Apache Karaf Cellar 2.3.0 released

The latest Cellar release (2.2.5) didn’t work with the new Karaf branch and release: 2.3.0.

If the first purpose of Cellar 2.3.0 is to be able to work with Karaf 2.3.x, actually, it’s more than that.

Let’s take a tour in the new Apache Karaf Cellar 2.3.0.

Apache Karaf 2.3.x support

Cellar 2.3.0 is fully compatible with Karaf 2.3.x branch.

Starting from Karaf 2.3.2, Cellar can be install “out of the box”.
If you want to use Cellar with Karaf 2.3.0 or Karaf 2.3.1, in order to avoid some Cellar bootstrap issue, you have to add the following property in etc/config.properties:


org.apache.aries.blueprint.synchronous=true

Upgrade to Hazelcast 2.5

As you may know, Cellar is clustered provision tool powered by Hazelcast.

We did a big jump: from Hazelcast 1.9 to Hazelcast 2.5.

Hazelcast 2.5 brings a lot of bug fixes and interesting new features. You can find more details here: http://www.hazelcast.com/docs/2.5/manual/multi_html/ch18s04.html.

In Cellar, all Hazelcast configuration is performed using an unique file: etc/hazelcast.xml.

Hazelcast 2.5 gives you more properties to configure your cluster, and the behaviors of the cluster events. The default configuration is largely enough for most use cases, but thanks to this Hazelcast version, you have the possibility to perform fine tuning.

More over, some new features are interesting for Cellar, especially:

  • IPv6 support
  • more complete backup support, when a node is disconnected from the cluster
  • better security and encryption support
  • higher tolerancy to connection failures
  • parallel IO support

Cluster groups persistence

In previous Cellar versions, the cluster groups were not store, and relay only on the cluster states. It means that it was possible to loose an existing cluster group if the group didn’t have any node.

Now, each node stores the cluster groups list, and its membership.

Like this, the cluster groups are persistent and we can restart the cluster, we won’t loose the “empty” cluster groups.

Cluster event producers, consumers, handlers status persistence

A Cellar node uses different components to manage cluster events:

  • the producer (one per node) is responsible to broadcast a cluster event to the other nodes
  • the consumer (one per node) receives cluster events and delegates the handling of the event to a handler
  • handlers (one per resource) handles a specific cluster events (features, bundles, etc) and update the node local states

The user has a complete control on producer, consumer, handlers. It means that it can stop or start the node producer, consumer, or handler.

The problem is that the current state of the producer/consumer/handler was not persistent. It means that a restart of the node will reset producer/consumer/handler to the default state (and not the previous one).
To avoid this issue, the producer/consumer/handler state is now persistent on the local node.

Smart synchronization

The synchronization of the different resources supported by Cellar is now better than before. Cellar now checks the local state of the node. Cellar checks a kind of diff between the local state and the state on the cluster. If the states differ, Cellar updates the local state as described on the cluster.

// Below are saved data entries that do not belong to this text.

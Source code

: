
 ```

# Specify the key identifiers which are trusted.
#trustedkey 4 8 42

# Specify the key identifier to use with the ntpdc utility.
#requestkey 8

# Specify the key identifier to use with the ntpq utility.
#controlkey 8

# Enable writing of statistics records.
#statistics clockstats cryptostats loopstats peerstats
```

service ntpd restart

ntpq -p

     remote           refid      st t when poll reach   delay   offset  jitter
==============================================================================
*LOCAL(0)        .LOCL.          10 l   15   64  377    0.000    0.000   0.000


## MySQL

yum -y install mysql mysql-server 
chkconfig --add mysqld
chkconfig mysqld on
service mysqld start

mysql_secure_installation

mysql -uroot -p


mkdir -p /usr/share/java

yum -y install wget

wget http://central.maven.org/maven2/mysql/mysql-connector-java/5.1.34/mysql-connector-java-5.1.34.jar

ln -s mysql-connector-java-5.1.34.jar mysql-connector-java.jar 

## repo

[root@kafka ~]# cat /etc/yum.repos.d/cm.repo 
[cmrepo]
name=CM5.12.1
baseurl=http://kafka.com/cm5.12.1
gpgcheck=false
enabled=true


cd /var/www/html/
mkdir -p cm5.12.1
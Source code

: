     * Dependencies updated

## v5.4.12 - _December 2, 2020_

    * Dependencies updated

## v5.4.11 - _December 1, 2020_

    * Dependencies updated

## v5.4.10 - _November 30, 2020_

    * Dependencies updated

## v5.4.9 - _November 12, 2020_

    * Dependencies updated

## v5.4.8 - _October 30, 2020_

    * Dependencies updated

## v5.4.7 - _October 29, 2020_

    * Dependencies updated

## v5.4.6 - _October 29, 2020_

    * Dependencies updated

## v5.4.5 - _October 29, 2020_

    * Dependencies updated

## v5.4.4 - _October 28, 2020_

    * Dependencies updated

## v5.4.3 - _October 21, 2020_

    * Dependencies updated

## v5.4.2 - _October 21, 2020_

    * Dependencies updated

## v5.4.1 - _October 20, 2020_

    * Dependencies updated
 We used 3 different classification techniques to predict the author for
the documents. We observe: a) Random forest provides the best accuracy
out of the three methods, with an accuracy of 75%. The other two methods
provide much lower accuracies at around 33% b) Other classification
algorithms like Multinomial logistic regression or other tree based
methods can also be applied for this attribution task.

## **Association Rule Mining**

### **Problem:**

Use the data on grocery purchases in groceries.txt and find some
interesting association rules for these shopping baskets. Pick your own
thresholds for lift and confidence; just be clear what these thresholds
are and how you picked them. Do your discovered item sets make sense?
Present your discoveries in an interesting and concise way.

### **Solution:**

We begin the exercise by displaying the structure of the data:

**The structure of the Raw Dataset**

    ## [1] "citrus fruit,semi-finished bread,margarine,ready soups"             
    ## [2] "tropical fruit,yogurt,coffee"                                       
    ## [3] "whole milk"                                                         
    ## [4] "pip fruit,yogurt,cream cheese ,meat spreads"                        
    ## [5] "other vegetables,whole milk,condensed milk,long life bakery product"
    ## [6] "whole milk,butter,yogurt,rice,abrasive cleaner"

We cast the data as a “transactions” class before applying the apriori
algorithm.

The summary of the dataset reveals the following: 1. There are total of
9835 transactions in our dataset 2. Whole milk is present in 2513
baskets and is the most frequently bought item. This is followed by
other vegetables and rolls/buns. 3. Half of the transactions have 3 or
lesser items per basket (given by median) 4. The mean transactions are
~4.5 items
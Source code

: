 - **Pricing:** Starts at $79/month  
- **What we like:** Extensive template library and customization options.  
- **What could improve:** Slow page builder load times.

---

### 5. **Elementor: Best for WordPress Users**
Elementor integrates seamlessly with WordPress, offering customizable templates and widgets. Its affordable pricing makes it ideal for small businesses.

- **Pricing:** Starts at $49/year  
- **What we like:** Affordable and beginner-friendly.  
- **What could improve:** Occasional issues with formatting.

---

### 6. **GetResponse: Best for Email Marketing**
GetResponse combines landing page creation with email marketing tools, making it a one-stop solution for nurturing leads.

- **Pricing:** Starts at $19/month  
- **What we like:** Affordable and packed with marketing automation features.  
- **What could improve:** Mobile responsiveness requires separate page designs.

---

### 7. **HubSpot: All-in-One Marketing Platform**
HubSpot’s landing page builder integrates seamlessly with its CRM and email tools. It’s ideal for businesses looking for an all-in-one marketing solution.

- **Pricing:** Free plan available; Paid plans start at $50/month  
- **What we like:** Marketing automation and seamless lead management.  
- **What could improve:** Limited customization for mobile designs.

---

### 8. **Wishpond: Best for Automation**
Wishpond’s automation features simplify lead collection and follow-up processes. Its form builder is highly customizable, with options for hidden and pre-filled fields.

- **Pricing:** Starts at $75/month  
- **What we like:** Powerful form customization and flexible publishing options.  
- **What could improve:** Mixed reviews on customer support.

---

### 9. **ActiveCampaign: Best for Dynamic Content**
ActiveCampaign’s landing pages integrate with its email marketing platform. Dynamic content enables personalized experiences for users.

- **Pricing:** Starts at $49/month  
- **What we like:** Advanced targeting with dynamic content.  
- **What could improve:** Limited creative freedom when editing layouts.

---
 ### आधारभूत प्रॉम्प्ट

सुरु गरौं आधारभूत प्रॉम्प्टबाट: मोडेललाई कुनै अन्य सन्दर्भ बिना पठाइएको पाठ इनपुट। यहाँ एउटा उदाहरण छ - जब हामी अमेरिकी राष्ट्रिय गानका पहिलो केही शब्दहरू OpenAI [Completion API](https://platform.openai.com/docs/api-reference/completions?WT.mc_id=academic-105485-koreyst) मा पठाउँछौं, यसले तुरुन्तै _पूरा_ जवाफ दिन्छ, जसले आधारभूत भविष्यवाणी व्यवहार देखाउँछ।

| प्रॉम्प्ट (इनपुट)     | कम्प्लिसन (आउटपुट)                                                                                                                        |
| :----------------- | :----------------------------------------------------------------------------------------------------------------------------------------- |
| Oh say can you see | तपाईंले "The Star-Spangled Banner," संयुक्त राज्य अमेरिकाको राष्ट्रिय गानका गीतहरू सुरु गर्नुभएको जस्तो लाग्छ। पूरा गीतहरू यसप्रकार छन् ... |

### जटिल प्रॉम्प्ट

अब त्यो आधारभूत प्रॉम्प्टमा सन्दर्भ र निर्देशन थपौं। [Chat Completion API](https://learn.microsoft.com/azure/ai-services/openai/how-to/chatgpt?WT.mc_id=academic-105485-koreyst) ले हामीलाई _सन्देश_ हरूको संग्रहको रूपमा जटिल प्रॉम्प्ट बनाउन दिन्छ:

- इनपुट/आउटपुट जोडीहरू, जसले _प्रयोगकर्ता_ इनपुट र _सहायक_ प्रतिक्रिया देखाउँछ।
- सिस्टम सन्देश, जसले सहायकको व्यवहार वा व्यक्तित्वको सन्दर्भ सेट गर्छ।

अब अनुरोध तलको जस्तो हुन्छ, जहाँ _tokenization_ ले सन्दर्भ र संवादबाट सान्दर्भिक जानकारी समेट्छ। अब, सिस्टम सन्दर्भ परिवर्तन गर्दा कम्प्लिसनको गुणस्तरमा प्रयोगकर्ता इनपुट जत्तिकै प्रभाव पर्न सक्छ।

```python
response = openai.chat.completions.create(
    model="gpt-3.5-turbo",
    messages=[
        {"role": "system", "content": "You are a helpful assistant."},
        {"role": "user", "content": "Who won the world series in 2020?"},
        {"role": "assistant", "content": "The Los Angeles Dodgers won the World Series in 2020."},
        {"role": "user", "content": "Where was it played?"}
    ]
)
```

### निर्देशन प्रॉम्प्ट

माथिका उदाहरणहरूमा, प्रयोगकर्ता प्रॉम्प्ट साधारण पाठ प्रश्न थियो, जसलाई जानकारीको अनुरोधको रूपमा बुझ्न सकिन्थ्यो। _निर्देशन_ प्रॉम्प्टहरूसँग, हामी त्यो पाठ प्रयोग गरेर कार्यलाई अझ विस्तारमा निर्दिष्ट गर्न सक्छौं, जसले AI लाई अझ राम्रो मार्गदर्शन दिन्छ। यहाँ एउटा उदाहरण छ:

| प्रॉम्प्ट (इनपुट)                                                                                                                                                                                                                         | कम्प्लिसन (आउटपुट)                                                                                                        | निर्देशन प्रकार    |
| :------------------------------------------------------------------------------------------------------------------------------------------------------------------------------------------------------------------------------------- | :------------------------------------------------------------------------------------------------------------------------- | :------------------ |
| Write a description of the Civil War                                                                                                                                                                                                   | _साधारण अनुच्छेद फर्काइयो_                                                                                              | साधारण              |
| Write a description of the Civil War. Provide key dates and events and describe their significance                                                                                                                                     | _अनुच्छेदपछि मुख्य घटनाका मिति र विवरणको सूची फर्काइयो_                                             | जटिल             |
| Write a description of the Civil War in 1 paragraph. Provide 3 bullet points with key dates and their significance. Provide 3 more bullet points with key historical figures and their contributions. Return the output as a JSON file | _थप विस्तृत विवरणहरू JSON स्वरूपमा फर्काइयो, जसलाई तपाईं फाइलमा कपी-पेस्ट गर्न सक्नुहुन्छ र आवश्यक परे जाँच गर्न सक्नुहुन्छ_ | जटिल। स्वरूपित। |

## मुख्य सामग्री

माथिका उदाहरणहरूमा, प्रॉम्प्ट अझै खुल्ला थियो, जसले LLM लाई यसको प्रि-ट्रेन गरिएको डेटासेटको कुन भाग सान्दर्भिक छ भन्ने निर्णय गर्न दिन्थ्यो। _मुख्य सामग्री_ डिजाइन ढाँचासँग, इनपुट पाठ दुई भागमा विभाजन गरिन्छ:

For the config especially, to avoid important CPU consumption, some properties are not considered during the synchronization because they are local to the node (for instance, service.factoryPid).

A new command has been introduced (cluster:sync) to “force” the synchronization of the local node with the cluster. It’s interesting when the node has been disconnected from the cluster, and you want to re-sync as soon as possible.

Improvement on Cellar Cloud support

My friend Achim (Achim Nierbeck) did a great job on the Cellar Cloud support.
First, he fixes some issues that we had on this module.

He gave a great demo during JAX: Integration In the Cloud With Camel, Karaf and Cellar.

Improvement on the cluster:* commands and MBeans

In order to be closer to the Karaf core commands, the cluster:* commands (and MBeans) now provide exactly the same options that you can find in the Karaf core commands.

And more is coming …

The first purpose of Cellar 2.3.0 is to provide a version ready to run on Karaf 2.3.x, and insure the stability. So I postponed some new features and improvements to Cellar 2.3.1.

In the mean time, I also released a new Cellar 2.2.6 release, containing mostly bug fixes (for the ones that still use Karaf 2.2.x with Cellar 2.2.x).